═════ Input records ═════

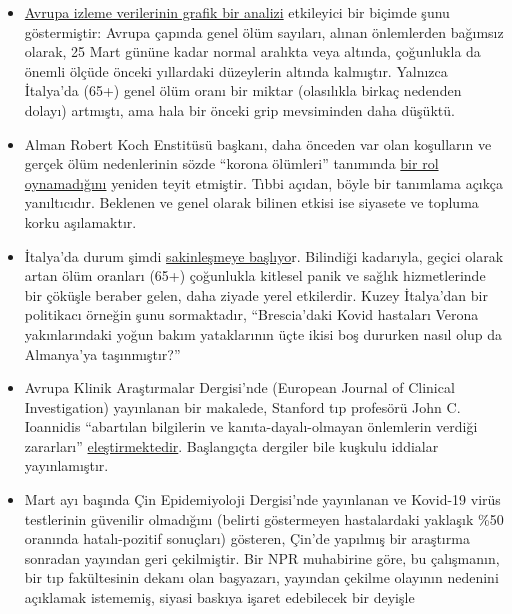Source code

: \begin{itemize}
\tightlist
\item
  \href{https://off-guardian.org/2020/03/30/covid19-yet-to-impact-europes-overall-mortality/}{Avrupa
  izleme verilerinin grafik bir analizi} etkileyici bir biçimde şunu
  göstermiştir: Avrupa çapında genel ölüm sayıları, alınan önlemlerden
  bağımsız olarak, 25 Mart gününe kadar normal aralıkta veya altında,
  çoğunlukla da önemli ölçüde önceki yıllardaki düzeylerin altında
  kalmıştır. Yalnızca İtalya'da (65+) genel ölüm oranı bir miktar
  (olasılıkla birkaç nedenden dolayı) artmıştı, ama hala bir önceki grip
  mevsiminden daha düşüktü.
\item
  Alman Robert Koch Enstitüsü başkanı, daha önceden var olan koşulların
  ve gerçek ölüm nedenlerinin sözde ``korona ölümleri'' tanımında
  \href{https://swprs.org/rki-relativiert-corona-todesfaelle/}{bir rol
  oynamadığını} yeniden teyit etmiştir. Tıbbi açıdan, böyle bir
  tanımlama açıkça yanıltıcıdır. Beklenen ve genel olarak bilinen etkisi
  ise siyasete ve topluma korku aşılamaktır.
\item
  İtalya'da durum şimdi
  \href{https://www.tagesspiegel.de/politik/die-verlangsamung-ist-da-in-italien-zeichnet-sich-die-wende-in-der-coronakrise-ab/25698124.html}{sakinleşmeye
  başlıyo}r. Bilindiği kadarıyla, geçici olarak artan ölüm oranları
  (65+) çoğunlukla kitlesel panik ve sağlık hizmetlerinde bir çöküşle
  beraber gelen, daha ziyade yerel etkilerdir. Kuzey İtalya'dan bir
  politikacı örneğin şunu sormaktadır, ``Brescia'daki Kovid hastaları
  Verona yakınlarındaki yoğun bakım yataklarının üçte ikisi boş dururken
  nasıl olup da Almanya'ya taşınmıştır?''
\item
  Avrupa Klinik Araştırmalar Dergisi'nde (European Journal of Clinical
  Investigation) yayınlanan bir makalede, Stanford tıp profesörü John C.
  Ioannidis ``abartılan bilgilerin ve kanıta-dayalı-olmayan önlemlerin
  verdiği zararları''
  \href{https://onlinelibrary.wiley.com/doi/abs/10.1111/eci.13222}{eleştirmektedir}.
  Başlangıçta dergiler bile kuşkulu iddialar yayınlamıştır.
\item
  Mart ayı başında Çin Epidemiyoloji Dergisi'nde yayınlanan ve Kovid-19
  virüs testlerinin güvenilir olmadığını (belirti göstermeyen
  hastalardaki yaklaşık \%50 oranında hatalı-pozitif sonuçları)
  gösteren, Çin'de yapılmış bir araştırma sonradan yayından geri
  çekilmiştir. Bir NPR muhabirine göre, bu çalışmanın, bir tıp
  fakültesinin dekanı olan başyazarı, yayından çekilme olayının nedenini
  açıklamak istememiş, siyasi baskıya işaret edebilecek bir deyişle

\end{itemize}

═════

◆ What to work on:
Pictures should not appear; only the lines from the start of the listing above to the line containing "İtalya'da durum şimdi", both ends included, are to be repeated exactly.

◆ Result of this exercise:
Source code

: \begin{itemize}
\tightlist
\item
  \href{https://off-guardian.org/2020/03/30/covid19-yet-to-impact-europes-overall-mortality/}{Avrupa
  izleme verilerinin grafik bir analizi} etkileyici bir biçimde şunu
  göstermiştir: Avrupa çapında genel ölüm sayıları, alınan önlemlerden
  bağımsız olarak, 25 Mart gününe kadar normal aralıkta veya altında,
  çoğunlukla da önemli ölçüde önceki yıllardaki düzeylerin altında
  kalmıştır. Yalnızca İtalya'da (65+) genel ölüm oranı bir miktar
  (olasılıkla birkaç nedenden dolayı) artmıştı, ama hala bir önceki grip
  mevsiminden daha düşüktü.
\item
  Alman Robert Koch Enstitüsü başkanı, daha önceden var olan koşulların
  ve gerçek ölüm nedenlerinin sözde ``korona ölümleri'' tanımında
  \href{https://swprs.org/rki-relativiert-corona-todesfaelle/}{bir rol
  oynamadığını} yeniden teyit etmiştir. Tıbbi açıdan, böyle bir
  tanımlama açıkça yanıltıcıdır. Beklenen ve genel olarak bilinen etkisi
  ise siyasete ve topluma korku aşılamaktır.
\item
  İtalya'da durum şimdi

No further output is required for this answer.